The "doudous", that’s the women. Settled in on the edge of the arena, Yvette Emika with her 10 euro note in hand does not agree. She is a cock breeder herself, and she reckons that "the doudous" have their part to play.
– But of course, women bet. – Well you say that but there aren’t a lot of them. You’re the only one here. – I’m not the only, there’s one, two, three… – Well, but in the end that’s not many, one, two. – Today. But last week there were almost fifty.
Philippe Cléry, the owner of the pitt, recognises, that the women aren’t that numerous. On the other hand he points out that the fights don’t just attract older people. The young people are present too.
– Yes, yes, lots of young people. You know, everyone likes a gamble. Well, you have to be careful a bit with money laundering because that’s not legal in Martinique. It’s a tradition. So it’s accepted. There’s a lot of liquid cash in the pitt.
– And you say it’s not legal?
– Ah no, it’s not legal. Cock-fighting is forbidden in France. Accepted in Martinique, why? Because it’s a tradition, so it’s tolerated but it’s forbidden in France and we are French.
Nevertheless, aside from the idea notion of respecting traditions, the fights can shock, seem like barbarian games. Philippe Cléry :
– The cock, from a certain age, between brothers they fight to the death. We don’t motivate them to become bad, we train them to be in form. They have that in the blood. The cock… the chicks are born and from two, three months old they start to fight to the death, you have to separate them. Cocks, automatically, it’s death. For us, only, well it’s a sport for us OK. We train them like cyclists to endure, but it’s not to make them bad… they have that in the blood. So to reply to that charge, if to be nice you have to stop all the cock-fighting, well open the gates to all the cocks and that will be the biggest massacre that Martinique has ever seen.
Daniel, a tourist from Charentes Maritimes, has come to witness two cock-fights.
– It’s a bit like bullfighting. Well… you like it or you don’t. The preparation is a lot longer than the fight because we didn’t see very much. In two minutes it was finished. Whereas the preparation, you need a quarter of an hour, twenty minutes. – And did you bet? – Not at all. Yes, mentally, but twice I would have lost.

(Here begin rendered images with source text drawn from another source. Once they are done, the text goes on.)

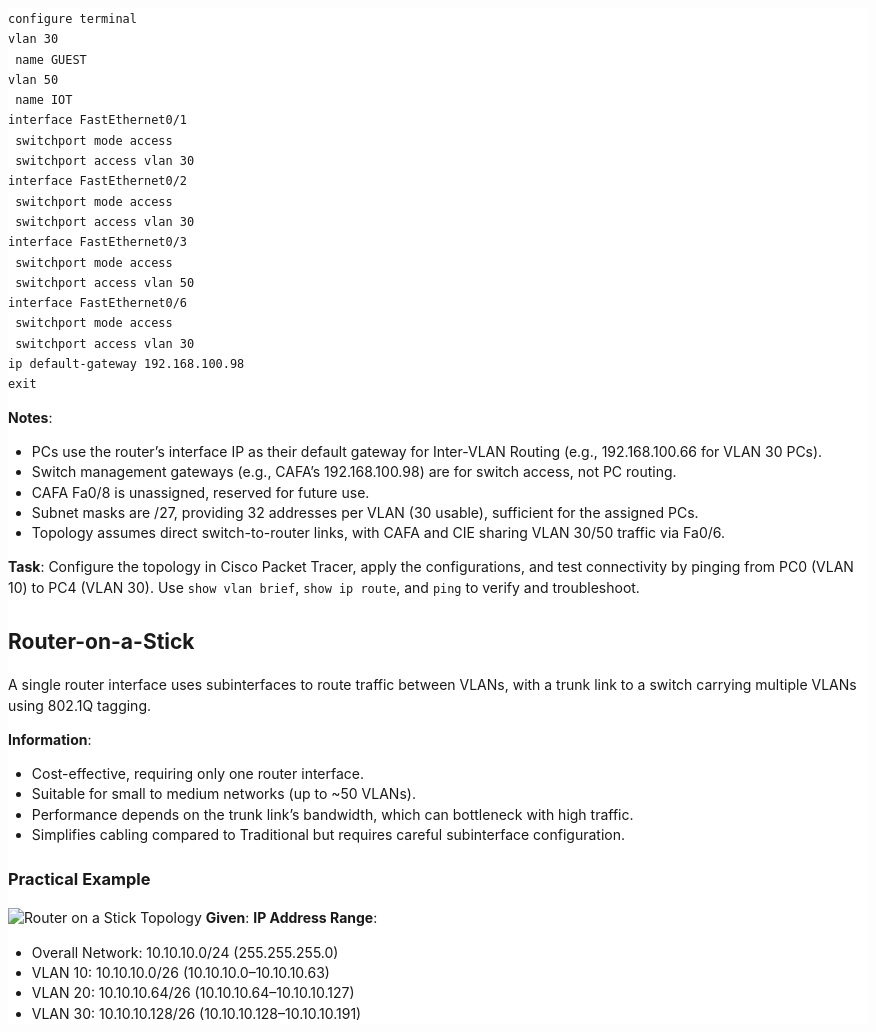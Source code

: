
 ```plaintext
configure terminal
vlan 30
 name GUEST
vlan 50
 name IOT
interface FastEthernet0/1
 switchport mode access
 switchport access vlan 30
interface FastEthernet0/2
 switchport mode access
 switchport access vlan 30
interface FastEthernet0/3
 switchport mode access
 switchport access vlan 50
interface FastEthernet0/6
 switchport mode access
 switchport access vlan 30
ip default-gateway 192.168.100.98
exit
```

**Notes**:

- PCs use the router’s interface IP as their default gateway for Inter-VLAN Routing (e.g., 192.168.100.66 for VLAN 30 PCs).
- Switch management gateways (e.g., CAFA’s 192.168.100.98) are for switch access, not PC routing.
- CAFA Fa0/8 is unassigned, reserved for future use.
- Subnet masks are /27, providing 32 addresses per VLAN (30 usable), sufficient for the assigned PCs.
- Topology assumes direct switch-to-router links, with CAFA and CIE sharing VLAN 30/50 traffic via Fa0/6.

**Task**: Configure the topology in Cisco Packet Tracer, apply the configurations, and test connectivity by pinging from PC0 (VLAN 10) to PC4 (VLAN 30). Use `show vlan brief`, `show ip route`, and `ping` to verify and troubleshoot.

## Router-on-a-Stick

A single router interface uses subinterfaces to route traffic between VLANs, with a trunk link to a switch carrying multiple VLANs using 802.1Q tagging.

**Information**:

- Cost-effective, requiring only one router interface.
- Suitable for small to medium networks (up to ~50 VLANs).
- Performance depends on the trunk link’s bandwidth, which can bottleneck with high traffic.
- Simplifies cabling compared to Traditional but requires careful subinterface configuration.

### Practical Example
![Router on a Stick Topology](../images/routeronastick-topology.png)
**Given**:
**IP Address Range**:
- Overall Network: 10.10.10.0/24 (255.255.255.0)
- VLAN 10: 10.10.10.0/26 (10.10.10.0–10.10.10.63)
- VLAN 20: 10.10.10.64/26 (10.10.10.64–10.10.10.127)
- VLAN 30: 10.10.10.128/26 (10.10.10.128–10.10.10.191)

So as Daniel goes off now to witness another type of traditional combat in Martinique – between a mongoose and a snake – the bets on the cocks continue in the arena. The shouts of encouragement are in creole. The punters raise their arms to the heavens, shaking their fists. One of the two combattants finds himself down on the ground. The referee starts the timer, an audible timer. It’s the end of the fight. Some of the punters smile, others a little less.